C'est lent, mais c'est beau. E.SULEIMAN marque chaque scène de sa griffe si poétique, si étrange, si drôle...Les acteurs sont magnétiques, l'ambiance, soutenue par de la musique orientale magnifique, est spéciale, parfois ennuyante. Mais on ressort de la salle en se disant qu'on a vu là la dure réalité : une Palestine assiégée et occupée de force par le gouvernement et l'armée israélienne, qui humilient quotidiennement des milliers de personnes. Comme dit la femme et sa poussette dans une scène : "rentre chez toi" dit le soldat, - "rentrer chez moi ? Toi, rentre chez toi !" ...!!!
Ce n'est pas mauvais, le début est intéressant mais la fin un peu lourde.
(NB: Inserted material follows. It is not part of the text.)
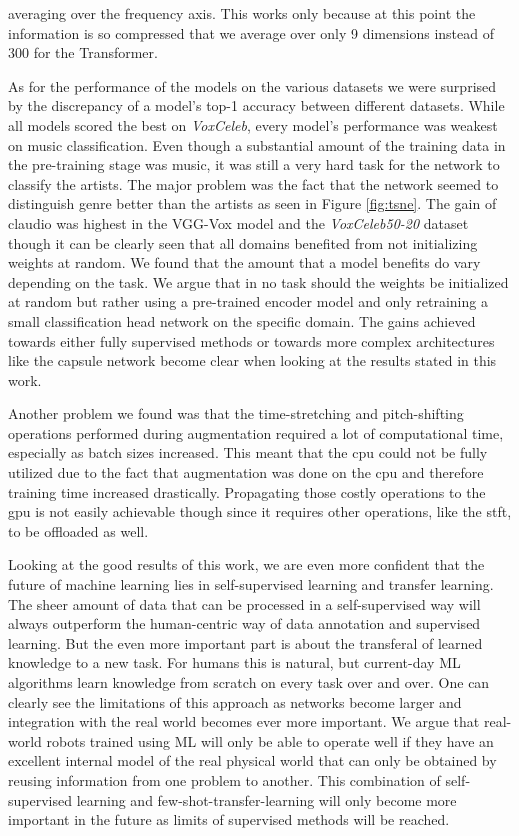 averaging over the frequency axis. This works only because at this point the information is so compressed that we average over only 9 dimensions instead of 300 for the Transformer.

As for the performance of the models on the various datasets we were surprised by the discrepancy of a model's top-1 accuracy between different datasets. While all models scored the best on \textit{VoxCeleb}, every model's performance was weakest on music classification. Even though a substantial amount of the training data in the pre-training stage was music, it was still a very hard task for the network to classify the artists. The major problem was the fact that the network seemed to distinguish genre better than the artists as seen in Figure \ref{fig:tsne}. The gain of \gls{claudio} was highest in the VGG-Vox model and the \textit{VoxCeleb50-20} dataset though it can be clearly seen that all domains benefited from not initializing weights at random. We found that the amount that a model benefits do vary depending on the task. We argue that in no task should the weights be initialized at random but rather using a pre-trained encoder model and only retraining a small classification head network on the specific domain. The gains achieved towards either fully supervised methods or towards more complex architectures like the capsule network become clear when looking at the results stated in this work.

Another problem we found was that the time-stretching and pitch-shifting operations performed during augmentation required a lot of computational time, especially as batch sizes increased. This meant that the \gls{cpu} could not be fully utilized due to the fact that augmentation was done on the \gls{cpu} and therefore training time increased drastically. Propagating those costly operations to the \gls{gpu} is not easily achievable though since it requires other operations, like the \gls{stft}, to be offloaded as well.

Looking at the good results of this work, we are even more confident that the future of machine learning lies in self-supervised learning and transfer learning. The sheer amount of data that can be processed in a self-supervised way will always outperform the human-centric way of data annotation and supervised learning. But the even more important part is about the transferal of learned knowledge to a new task. For humans this is natural, but current-day ML algorithms learn knowledge from scratch on every task over and over. One can clearly see the limitations of this approach as networks become larger and integration with the real world becomes ever more important. We argue that real-world robots trained using ML will only be able to operate well if they have an excellent internal model of the real physical world that can only be obtained by reusing information from one problem to another. This combination of self-supervised learning and few-shot-transfer-learning will only become more important in the future as limits of supervised methods will be reached.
Beaucoup de temps passé à comprendre où et quand ça se passe, quant au côté burlesque et cocasse évoqué par certains critiques il est plus que discret. Disons qu'on sourit deux ou trois fois. Je plains l'acteur qui tient le rôle d'Elie Suleiman, cantonné dans un rôle de mannequin raide et muet, ce doit être frustrant. Les longues séquences muettes avec regards intenses que l'on retrouve de plus en plus souvent dans les films deviennent fatigants. Un bon point : ce film n'est pas manichéen mais du coup on on ne sait plus où on en est.
Quelle déception ! La bande annonce contient tout le film...Malgré mes efforts du réalisateur n'est pas roberto Benigni ou Tati qui veut ! Bref, la pseudo poésie et "l'humour" froid tombent complètement à plat...On ne s'accorche à aucun personne. Je ne comprend pas du tout les éloges des critiques pros...ou plutôt si..je les comprend très bien. C'est politiquement correct de s'extasier devant un film qui traite des drames qui se jouebt au Moyen Orient. Bref, chose qui ne m'arrive jamais, je suis sorti avant la fin.
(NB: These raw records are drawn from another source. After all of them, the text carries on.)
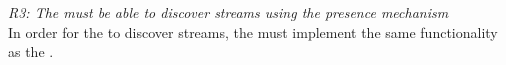 \noindent\textit{R3: The  must be able to discover streams using the presence mechanism} \\
In order for the \hist{} to discover streams, the \hist{} must implement the same functionality as the \sub{}.



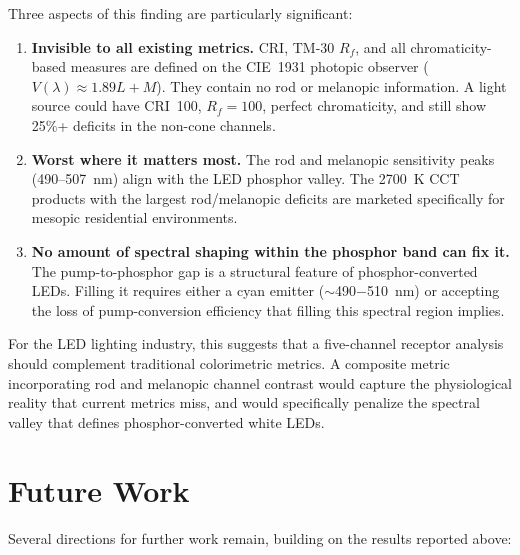 \documentclass[11pt]{article}
\begin{document}
Three aspects of this finding are particularly significant:
\begin{enumerate}
\item \textbf{Invisible to all existing metrics.}  CRI, TM-30 $R_f$,
  and all chromaticity-based measures are defined on the CIE~1931
  photopic observer ($V(\lambda) \approx 1.89L + M$).  They contain
  no rod or melanopic information.  A light source could have
  CRI~100, $R_f = 100$, perfect chromaticity, and still show 25\%+
  deficits in the non-cone channels.
\item \textbf{Worst where it matters most.}  The rod and melanopic
  sensitivity peaks (490--507~nm) align with the LED phosphor valley.
  The 2700~K CCT products with the largest rod/melanopic deficits
  are marketed specifically for mesopic residential environments.
\item \textbf{No amount of spectral shaping within the phosphor band
  can fix it.}  The pump-to-phosphor gap is a structural feature of
  phosphor-converted LEDs.  Filling it requires either a cyan emitter
  ($\sim$490$-$510~nm) or accepting the loss of pump-conversion
  efficiency that filling this spectral region implies.
\end{enumerate}

For the LED lighting industry, this suggests that a five-channel
receptor analysis should complement traditional colorimetric metrics.
A composite metric incorporating rod and melanopic channel contrast
would capture the physiological reality that current metrics miss,
and would specifically penalize the spectral valley that defines
phosphor-converted white LEDs.


\section{Future Work}
\label{sec:future}

Several directions for further work remain, building on the results
reported above:
\end{document}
Etrange. C’est le sentiment qui ressort de ce film. Le niveau humouristique de ce film est déconcertant mais revivifiant. C’est un bel hommage qu’Elia Suleiman rend ici à ses parents. Une histoire simple sur une toile de fond historique qui ne l’est pas.
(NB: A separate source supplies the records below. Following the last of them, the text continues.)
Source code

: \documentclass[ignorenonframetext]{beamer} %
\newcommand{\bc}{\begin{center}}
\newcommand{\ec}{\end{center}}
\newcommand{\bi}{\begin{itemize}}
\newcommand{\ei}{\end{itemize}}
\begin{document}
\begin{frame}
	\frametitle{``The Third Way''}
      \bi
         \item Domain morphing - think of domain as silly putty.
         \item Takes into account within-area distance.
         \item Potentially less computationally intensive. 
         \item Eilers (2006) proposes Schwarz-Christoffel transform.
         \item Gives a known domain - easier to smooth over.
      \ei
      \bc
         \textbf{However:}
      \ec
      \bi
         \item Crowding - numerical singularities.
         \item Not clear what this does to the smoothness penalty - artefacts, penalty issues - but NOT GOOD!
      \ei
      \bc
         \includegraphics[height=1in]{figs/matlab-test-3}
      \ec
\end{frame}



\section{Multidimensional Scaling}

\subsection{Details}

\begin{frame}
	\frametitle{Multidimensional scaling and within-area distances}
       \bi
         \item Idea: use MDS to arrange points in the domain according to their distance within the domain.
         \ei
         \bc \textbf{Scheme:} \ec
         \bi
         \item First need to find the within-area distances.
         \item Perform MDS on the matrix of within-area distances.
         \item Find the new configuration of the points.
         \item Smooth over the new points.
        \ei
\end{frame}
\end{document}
Il y a du Buster Keaton chez Elia Suleiman, quand il se tient devant la caméra pour jouer son propre rôle, impassible, yeux à fleur de peau, bras ballants; l'histoire de Nazareth, maisons blanches aux jolies petites cours avec leurs pots de fleurs luxuriantes, oliviers géants (sous lesquels on fusille); l'histoire de la famille Suleiman, étrangers enfermés dans leur pays natal, il eût été facile de les peindre sous une lumière dramatique. L'originalité, la force du film de Suleiman, c'est de gommer le drame, de revisiter le destin de sa famille avec un oeil décalé ; partout, des petits traits sarcastiques; le soldat israélien trop petit pour bander les yeux du condamné qui va chercher une pierre pour grimper; vue à travers les fenêtres d'un hôpital, la course poursuite entre soldats et personnel hospitalier: entre, le brancard où on a déposé le combattant palestinien blessé.... Dans une autre scène, qui cette fois ci se passe à Ramallah, dans un contexte beaucoup plus pesant, la tourelle d'un char suit les mouvements d'un jeune homme qui vient de déposer un sac plastique dans une poubelle (suspect) et arpente la rue avec animation: il donne, dans son téléphone portable, des indications à un pote pour une soirée disco... le soir venu, devant la soirée, les flics israéliens beuglent dans leur porte-voix "couvre-feu! couvre-feu!" tandis que l'un d'entre eux scande avec la tête le rythme de la musique... Le film commence en 48 avec la passivité ahurie par laquelle les édiles palestiniens "accueillent" leurs colonisateurs. Ce qu'on peut lui reprocher ce sont quelques longueurs, un emploi un peu excessif du comique de répétition, nécessaire pour nous faire ressentir l'enfermement de ces vies qui se réduisent au ressassement des mêmes gestes. Il faut évidemment aller voir ce film indispensable pour comprendre le tragique de ces vies palestiniennes volées, creuset où s'est fabriquée la violence de notre monde actuel et où ont germé ses monstres les plus affreux: Al Quaïda.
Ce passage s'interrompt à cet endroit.